“Mathematical modeling is the link between mathematics and the rest of the world.” Meerschaert, M., Mathematical Modeling, Elsevier Science, 2010

The process of beginning with a situation and gaining understanding about that situation is generally referred to as “modeling”. If the understanding comes about through the use of mathematics, the process is known as mathematical modeling

Step 1. Identify a situation.

Read and ask questions about the problem. Identify issues you wish to understand so that your questions are focused on exactly what you want to know.

*Teacher Notes: Spend enough time discussing the problem so that all students are aware of all aspects of the problem. This could take up to a full class period.

Step 2. Simplify the situation.

Make assumptions and note the features that you will ignore at first. List the key features of the problem. These are your assumptions that you will use to build the model.

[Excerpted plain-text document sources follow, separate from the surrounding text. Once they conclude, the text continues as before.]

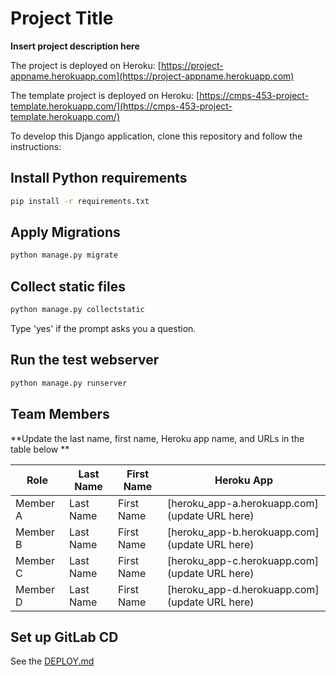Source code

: # Project Title

**Insert project description here**

The project is deployed on Heroku: [https://project-appname.herokuapp.com](https://project-appname.herokuapp.com)

The template project is deployed on Heroku: [https://cmps-453-project-template.herokuapp.com/](https://cmps-453-project-template.herokuapp.com/)

To develop this Django application, clone this repository and follow the instructions:

## Install Python requirements

```bash
pip install -r requirements.txt
```

## Apply Migrations

```bash
python manage.py migrate
```

## Collect static files

```bash
python manage.py collectstatic
```
Type 'yes' if the prompt asks you a question.


## Run the test webserver

```bash
python manage.py runserver
```

## Team Members
**Update the last name, first name, Heroku app name, and URLs in the table below **

| Role | Last Name | First Name | Heroku App |
| ---- | --------- |  --------- | -----------|
| Member A | Last Name | First Name  | [heroku_app-a.herokuapp.com](update URL here) |
| Member B | Last Name | First Name  | [heroku_app-b.herokuapp.com](update URL here) |
| Member C | Last Name | First Name  | [heroku_app-c.herokuapp.com](update URL here) |
| Member D | Last Name | First Name  | [heroku_app-d.herokuapp.com](update URL here) |

## Set up GitLab CD
See the [DEPLOY.md](DEPLOY.md)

*Teacher Notes: List all assumptions that students generated in Step 1. As a whole group, narrow the list to the most relevant assumptions, no more than two or three. Don’t attempt to use all assumptions listed! However, keep the list of unused assumptions.

Step 3. Build the model and solve the problem.

Describe in mathematical terms the relationships among the parts of the problem, and find an answer to the problem. Some ways to describe the features mathematically include:

  • define variables
  • write equations
  • draw shapes
  • measure objects
  • calculate probabilities
  • gather data, and organize into tables
  • make graphs
*Teacher Notes: This is the step where the context becomes mathematized.

Step 4. Evaluate and revise the model.

Check whether the answer makes sense, and test your model. Return to the original context. If the results of the mathematical work make sense, use them until new information becomes available or assumptions change. If not, reconsider the assumptions made in Step 2 and revise them to be more realistic.

*Teacher Notes: Be sure that the computation is correct, and that the solution is reasonable within the context of the problem.

Choices, assumptions, and approximations are present throughout the cycle.